◆ **Task directions**
Reproduce all entries verbatim, with nothing added or dropped.
★ ★ ★ ★ ★ ★ ★
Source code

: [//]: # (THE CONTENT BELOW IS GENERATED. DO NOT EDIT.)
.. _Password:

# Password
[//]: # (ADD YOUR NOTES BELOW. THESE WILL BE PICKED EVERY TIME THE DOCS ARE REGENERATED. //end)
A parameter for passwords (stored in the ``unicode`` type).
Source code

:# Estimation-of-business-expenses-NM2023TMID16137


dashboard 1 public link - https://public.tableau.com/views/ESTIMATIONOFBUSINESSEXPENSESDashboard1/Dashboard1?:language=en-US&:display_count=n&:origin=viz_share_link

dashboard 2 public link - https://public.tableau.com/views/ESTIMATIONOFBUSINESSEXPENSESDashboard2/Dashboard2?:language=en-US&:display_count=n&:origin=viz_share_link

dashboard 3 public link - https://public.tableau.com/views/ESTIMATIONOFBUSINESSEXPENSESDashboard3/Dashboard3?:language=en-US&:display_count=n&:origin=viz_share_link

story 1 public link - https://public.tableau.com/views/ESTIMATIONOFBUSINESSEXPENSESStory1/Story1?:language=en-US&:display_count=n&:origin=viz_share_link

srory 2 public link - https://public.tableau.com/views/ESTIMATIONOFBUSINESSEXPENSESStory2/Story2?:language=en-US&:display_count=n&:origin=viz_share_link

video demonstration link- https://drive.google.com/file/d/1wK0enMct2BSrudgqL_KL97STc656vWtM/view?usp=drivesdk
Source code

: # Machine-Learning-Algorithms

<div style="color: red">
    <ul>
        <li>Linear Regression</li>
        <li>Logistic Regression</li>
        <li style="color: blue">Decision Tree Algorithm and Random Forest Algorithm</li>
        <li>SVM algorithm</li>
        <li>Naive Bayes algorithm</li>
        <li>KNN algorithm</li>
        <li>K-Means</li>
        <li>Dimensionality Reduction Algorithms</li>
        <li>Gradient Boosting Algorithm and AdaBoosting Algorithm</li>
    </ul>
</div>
★ ★ ★ ★ ★ ★ ★
◆ **Response to this task**
Source code

: [//]: # (THE CONTENT BELOW IS GENERATED. DO NOT EDIT.)
.. _Password:

# Password
[//]: # (ADD YOUR NOTES BELOW. THESE WILL BE PICKED EVERY TIME THE DOCS ARE REGENERATED. //end)
A parameter for passwords (stored in the ``unicode`` type).
Source code

:# Estimation-of-business-expenses-NM2023TMID16137


dashboard 1 public link - https://public.tableau.com/views/ESTIMATIONOFBUSINESSEXPENSESDashboard1/Dashboard1?:language=en-US&:display_count=n&:origin=viz_share_link

dashboard 2 public link - https://public.tableau.com/views/ESTIMATIONOFBUSINESSEXPENSESDashboard2/Dashboard2?:language=en-US&:display_count=n&:origin=viz_share_link

dashboard 3 public link - https://public.tableau.com/views/ESTIMATIONOFBUSINESSEXPENSESDashboard3/Dashboard3?:language=en-US&:display_count=n&:origin=viz_share_link

story 1 public link - https://public.tableau.com/views/ESTIMATIONOFBUSINESSEXPENSESStory1/Story1?:language=en-US&:display_count=n&:origin=viz_share_link

srory 2 public link - https://public.tableau.com/views/ESTIMATIONOFBUSINESSEXPENSESStory2/Story2?:language=en-US&:display_count=n&:origin=viz_share_link

video demonstration link- https://drive.google.com/file/d/1wK0enMct2BSrudgqL_KL97STc656vWtM/view?usp=drivesdk
Source code

: # Machine-Learning-Algorithms

<div style="color: red">
    <ul>
        <li>Linear Regression</li>
        <li>Logistic Regression</li>
        <li style="color: blue">Decision Tree Algorithm and Random Forest Algorithm</li>
        <li>SVM algorithm</li>
        <li>Naive Bayes algorithm</li>
        <li>KNN algorithm</li>
        <li>K-Means</li>
        <li>Dimensionality Reduction Algorithms</li>
        <li>Gradient Boosting Algorithm and AdaBoosting Algorithm</li>
    </ul>
</div>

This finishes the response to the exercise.